---- Data provided

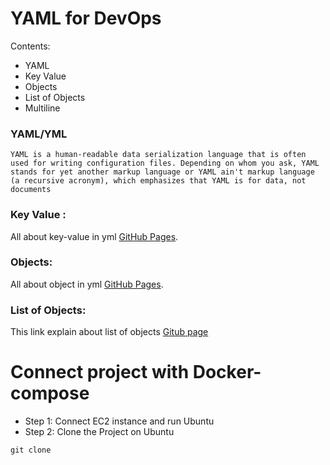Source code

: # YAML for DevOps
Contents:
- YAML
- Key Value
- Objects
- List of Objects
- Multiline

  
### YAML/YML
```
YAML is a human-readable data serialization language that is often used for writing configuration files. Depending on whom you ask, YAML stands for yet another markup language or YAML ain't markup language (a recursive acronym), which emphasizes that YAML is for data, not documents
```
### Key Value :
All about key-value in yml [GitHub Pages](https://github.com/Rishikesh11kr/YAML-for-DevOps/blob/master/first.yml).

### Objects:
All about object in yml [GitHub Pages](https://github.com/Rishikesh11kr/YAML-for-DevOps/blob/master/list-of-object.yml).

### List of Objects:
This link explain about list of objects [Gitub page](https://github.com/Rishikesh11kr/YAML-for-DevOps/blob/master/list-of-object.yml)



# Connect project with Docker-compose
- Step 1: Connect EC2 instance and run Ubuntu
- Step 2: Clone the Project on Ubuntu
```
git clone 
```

--------
---- Data provided

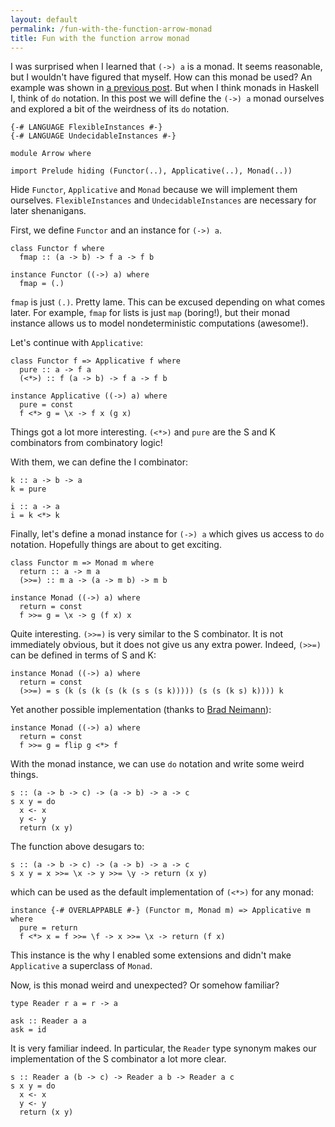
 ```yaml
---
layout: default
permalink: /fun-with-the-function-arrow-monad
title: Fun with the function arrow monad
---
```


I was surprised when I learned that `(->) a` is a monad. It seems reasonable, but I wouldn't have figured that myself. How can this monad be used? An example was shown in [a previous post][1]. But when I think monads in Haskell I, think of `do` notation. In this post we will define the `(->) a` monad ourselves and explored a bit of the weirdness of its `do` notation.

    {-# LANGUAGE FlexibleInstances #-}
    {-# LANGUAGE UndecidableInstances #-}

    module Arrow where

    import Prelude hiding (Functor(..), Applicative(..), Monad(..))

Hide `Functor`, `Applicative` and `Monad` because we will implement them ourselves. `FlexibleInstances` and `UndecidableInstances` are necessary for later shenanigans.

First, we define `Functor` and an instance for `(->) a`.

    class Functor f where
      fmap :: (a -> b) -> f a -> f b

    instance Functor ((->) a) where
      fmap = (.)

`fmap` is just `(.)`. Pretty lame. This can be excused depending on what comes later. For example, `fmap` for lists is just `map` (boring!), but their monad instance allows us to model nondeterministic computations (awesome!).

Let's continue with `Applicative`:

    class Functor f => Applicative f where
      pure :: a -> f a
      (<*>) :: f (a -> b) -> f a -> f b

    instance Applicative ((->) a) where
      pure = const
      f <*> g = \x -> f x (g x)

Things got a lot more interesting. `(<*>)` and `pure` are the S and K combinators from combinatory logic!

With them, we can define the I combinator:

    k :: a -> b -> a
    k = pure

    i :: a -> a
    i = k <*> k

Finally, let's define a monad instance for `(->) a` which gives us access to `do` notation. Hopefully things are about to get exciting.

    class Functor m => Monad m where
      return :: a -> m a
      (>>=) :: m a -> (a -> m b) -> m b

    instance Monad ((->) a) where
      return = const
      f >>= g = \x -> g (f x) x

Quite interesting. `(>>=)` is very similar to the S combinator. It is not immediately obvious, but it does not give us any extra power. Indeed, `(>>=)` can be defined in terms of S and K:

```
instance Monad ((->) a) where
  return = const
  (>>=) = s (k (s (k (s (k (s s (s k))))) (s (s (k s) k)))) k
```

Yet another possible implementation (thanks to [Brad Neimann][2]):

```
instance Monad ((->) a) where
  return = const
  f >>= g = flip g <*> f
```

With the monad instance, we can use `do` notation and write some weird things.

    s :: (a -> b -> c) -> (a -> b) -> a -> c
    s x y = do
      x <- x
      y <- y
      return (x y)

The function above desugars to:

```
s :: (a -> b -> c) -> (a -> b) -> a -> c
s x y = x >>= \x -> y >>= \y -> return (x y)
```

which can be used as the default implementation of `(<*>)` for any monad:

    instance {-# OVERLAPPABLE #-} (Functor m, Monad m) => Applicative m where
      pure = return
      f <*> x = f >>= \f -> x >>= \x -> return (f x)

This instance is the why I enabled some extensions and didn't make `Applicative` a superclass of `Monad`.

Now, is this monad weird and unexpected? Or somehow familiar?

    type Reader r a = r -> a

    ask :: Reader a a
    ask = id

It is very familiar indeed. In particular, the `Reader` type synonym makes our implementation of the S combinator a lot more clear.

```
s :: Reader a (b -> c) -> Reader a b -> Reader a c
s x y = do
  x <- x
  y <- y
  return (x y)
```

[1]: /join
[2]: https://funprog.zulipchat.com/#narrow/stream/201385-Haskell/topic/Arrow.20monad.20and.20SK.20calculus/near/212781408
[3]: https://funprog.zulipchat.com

--------

* _Work request_:
What is asked for is an exact copy of the lines above from the one containing "This instance is" through the one containing "[3]: https://funprog.zulipchat.com", and only those.

* _Finished task_:
This instance is the why I enabled some extensions and didn't make `Applicative` a superclass of `Monad`.

Now, is this monad weird and unexpected? Or somehow familiar?

    type Reader r a = r -> a

    ask :: Reader a a
    ask = id

It is very familiar indeed. In particular, the `Reader` type synonym makes our implementation of the S combinator a lot more clear.

```
s :: Reader a (b -> c) -> Reader a b -> Reader a c
s x y = do
  x <- x
  y <- y
  return (x y)
```

[1]: /join
[2]: https://funprog.zulipchat.com/#narrow/stream/201385-Haskell/topic/Arrow.20monad.20and.20SK.20calculus/near/212781408
[3]: https://funprog.zulipchat.com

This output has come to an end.